II. THE SUPERIOR COURT ERRED BY AWARDING SPOUSAL MAINTENANCE.

¶ 17 We review spousal maintenance awards for abuse of discretion. Leathers v. Leathers, 216 Ariz. 374, 376, ¶ 9, 166 P.3d 929 (App. 2007). A person is eligible to receive spousal maintenance if he or she meets any one of the four eligibility criteria under A.R.S. § 25-319(A). Boyle v. Boyle, 231 Ariz. 63, 65, ¶ 9, 290 P.3d 456 (App. 2012). Once eligibility is established, the court must consider all relevant factors to determine the appropriate amount and duration of maintenance, including whether the potential payor is able to meet both his or her own needs and the needs of the eligible spouse. A.R.S. § 25-319(B).

¶ 18 Here, the superior court found that both Mother and Father satisfied the eligibility criteria under § 25-319(A)(l) because they both lacked sufficient property to provide for their own reasonable needs, and the court acknowledged that Father’s medical prognosis and future employment options were unknown. A.R.S. §§ 25-319(B)(l), (4). But the court nonetheless ordered Father to pay nominal maintenance to Mother for a two-year period. On this record, it is apparent that the maintenance award was, as the *115court itself stated, nothing more than a “nominal award” imposed for the sole purpose of allowing the issue of an appropriate award to be “revisited” at a later time.1

¶ 19 Spousal maintenance is not intended to serve “as a method of holding open the courtroom door for possible changes of circumstances.” Neal v. Neal, 116 Ariz. 690, 592, 670 P.2d 768 (1977). In Neal, our supreme court noted that the superior court should not award nominal maintenance in anticipation that an applicant who is presently ineligible for maintenance under § 25-319(A) may later become eligible based on an unforeseen change in circumstance. Id. at 593, 570 P.2d 758. Similarly, we hold that the court must not award nominal maintenance based on the assumption that a meaningful award may later become appropriate under § 25-319(B). That is not to say, of course, that the court may not properly award modest maintenance amounts. In Boyle, for example, we held that a $50 per month award to an eligible spouse was “justified under the facts of this case.” 231 Ariz. at 66, ¶ 16, 290 P.3d 456. But here, the court’s findings of fact show that it awarded spousal maintenance to Mother based purely on its speculation that Father might later regain the ability to return to work. We are unpersuaded by the notion that the speculation was legally appropriate because it was factually plausible. Cf. Standage v. Standage, 147 Ariz. 473, 479, 711 P.2d 612 (App. 1985) (“Where foreseeable circumstances exist that could fundamentally alter the ability of a spouse to provide for his or her reasonable needs, a nominal award of spousal maintenance is not improper”), superseded by statute on other grounds as stated in Myrick v. Maloney, 235 Ariz. 491, 494, ¶ 8, 333 P.3d 818 (App. 2014). The court was obligated to assess maintenance based on the parties’ historic and existing circumstances, not on speculative predictions about the future.

¶ 20 We hold on this record that the court committed legal error, and therefore abused its discretion, by awarding spousal maintenance to Mother.

CONCLUSION

¶ 21 For the foregoing reasons, we affirm the dissolution decree’s child support award but we vacate the spousal maintenance award.

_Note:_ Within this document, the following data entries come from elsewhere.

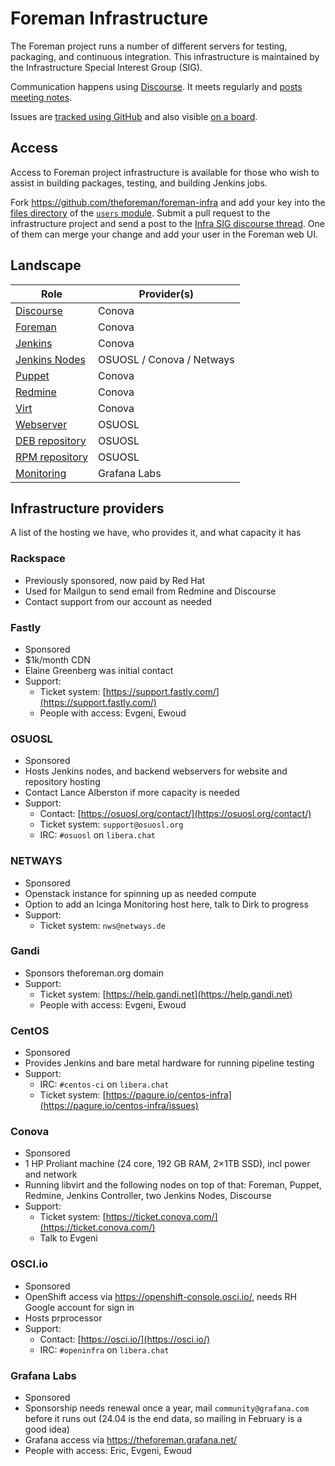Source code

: # Foreman Infrastructure

The Foreman project runs a number of different servers for testing, packaging, and continuous integration.
This infrastructure is maintained by the Infrastructure Special Interest Group (SIG).

Communication happens using [Discourse](https://community.theforeman.org/c/development/infra/24). It meets regularly and [posts meeting notes](https://community.theforeman.org/search?q=infrastructure%20sig%20meeting%20notes%20%23development%3Ainfra%20in%3Atitle%20order%3Alatest).

Issues are [tracked using GitHub](https://github.com/theforeman/foreman-infra/issues) and also visible [on a board](https://github.com/theforeman/foreman-infra/projects/1).

## Access

Access to Foreman project infrastructure is available for those who wish to assist in building packages, testing, and building Jenkins jobs.

Fork https://github.com/theforeman/foreman-infra and add your key into the [files directory](https://github.com/theforeman/foreman-infra/tree/master/puppet/modules/users/files) of the [`users` module](https://github.com/theforeman/foreman-infra/blob/master/puppet/modules/users/). Submit a pull request to the infrastructure project and send a post to the [Infra SIG discourse thread](https://community.theforeman.org/c/development/infra/24). One of them can merge your change and add your user in the Foreman web UI.

## Landscape

| Role | Provider(s) |
|---|---|
| [Discourse](discourse.md) | Conova |
| [Foreman](foreman.md) | Conova |
| [Jenkins](jenkins.md) | Conova |
| [Jenkins Nodes](jenkins.md) | OSUOSL / Conova / Netways |
| [Puppet](puppet.md) | Conova |
| [Redmine](redmine.md) | Conova |
| [Virt](virt.md) | Conova |
| [Webserver](webserver.md) | OSUOSL |
| [DEB repository](repo-deb.md) | OSUOSL |
| [RPM repository](repo-rpm.md) | OSUOSL |
| [Monitoring](monitoring.md) | Grafana Labs |

## Infrastructure providers

A list of the hosting we have, who provides it, and what capacity it has

### Rackspace
  * Previously sponsored, now paid by Red Hat
  * Used for Mailgun to send email from Redmine and Discourse
  * Contact support from our account as needed
### Fastly
  * Sponsored
  * $1k/month CDN
  * Elaine Greenberg was initial contact
  * Support:
    * Ticket system: [https://support.fastly.com/](https://support.fastly.com/)
    * People with access: Evgeni, Ewoud
### OSUOSL
  * Sponsored
  * Hosts Jenkins nodes, and backend webservers for website and repository hosting
  * Contact Lance Alberston if more capacity is needed
  * Support:
    * Contact: [https://osuosl.org/contact/](https://osuosl.org/contact/)
    * Ticket system: `support@osuosl.org`
    * IRC: `#osuosl` on `libera.chat`
### NETWAYS
  * Sponsored
  * Openstack instance for spinning up as needed compute
  * Option to add an Icinga Monitoring host here, talk to Dirk to progress
  * Support:
    * Ticket system: `nws@netways.de`
### Gandi
  * Sponsors theforeman.org domain
  * Support:
    * Ticket system: [https://help.gandi.net](https://help.gandi.net)
    * People with access: Evgeni, Ewoud
### CentOS
  * Sponsored
  * Provides Jenkins and bare metal hardware for running pipeline testing
  * Support:
    * IRC: `#centos-ci` on `libera.chat`
    * Ticket system: [https://pagure.io/centos-infra](https://pagure.io/centos-infra/issues)
### Conova
  * Sponsored
  * 1 HP Proliant machine (24 core, 192 GB RAM, 2×1TB SSD), incl power and network
  * Running libvirt and the following nodes on top of that: Foreman, Puppet, Redmine, Jenkins Controller, two Jenkins Nodes, Discourse
  * Support:
    * Ticket system: [https://ticket.conova.com/](https://ticket.conova.com/)
    * Talk to Evgeni
### OSCI.io
  * Sponsored
  * OpenShift access via https://openshift-console.osci.io/, needs RH Google account for sign in
  * Hosts prprocessor
  * Support:
    * Contact: [https://osci.io/](https://osci.io/)
    * IRC: `#openinfra` on `libera.chat`
### Grafana Labs
  * Sponsored
  * Sponsorship needs renewal once a year, mail `community@grafana.com` before it runs out (24.04 is the end data, so mailing in February is a good idea)
  * Grafana access via https://theforeman.grafana.net/
  * People with access: Eric, Evgeni, Ewoud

. We recognize the tension between the court’s conclusion that Father was unable to provide for his reasonable needs and its decision to attribute income to him based on the loan proceeds. But we need not resolve that tension here. Child support and maintenance are considered under different laws. Formal attribution of income is required under the child support guidelines, but not for purposes of maintenance. And the court’s determination that Father was ineligible for maintenance is not at issue on appeal, and is relevant to its award of maintenance to Mother only to the extent that it illustrates the nominal nature of the award.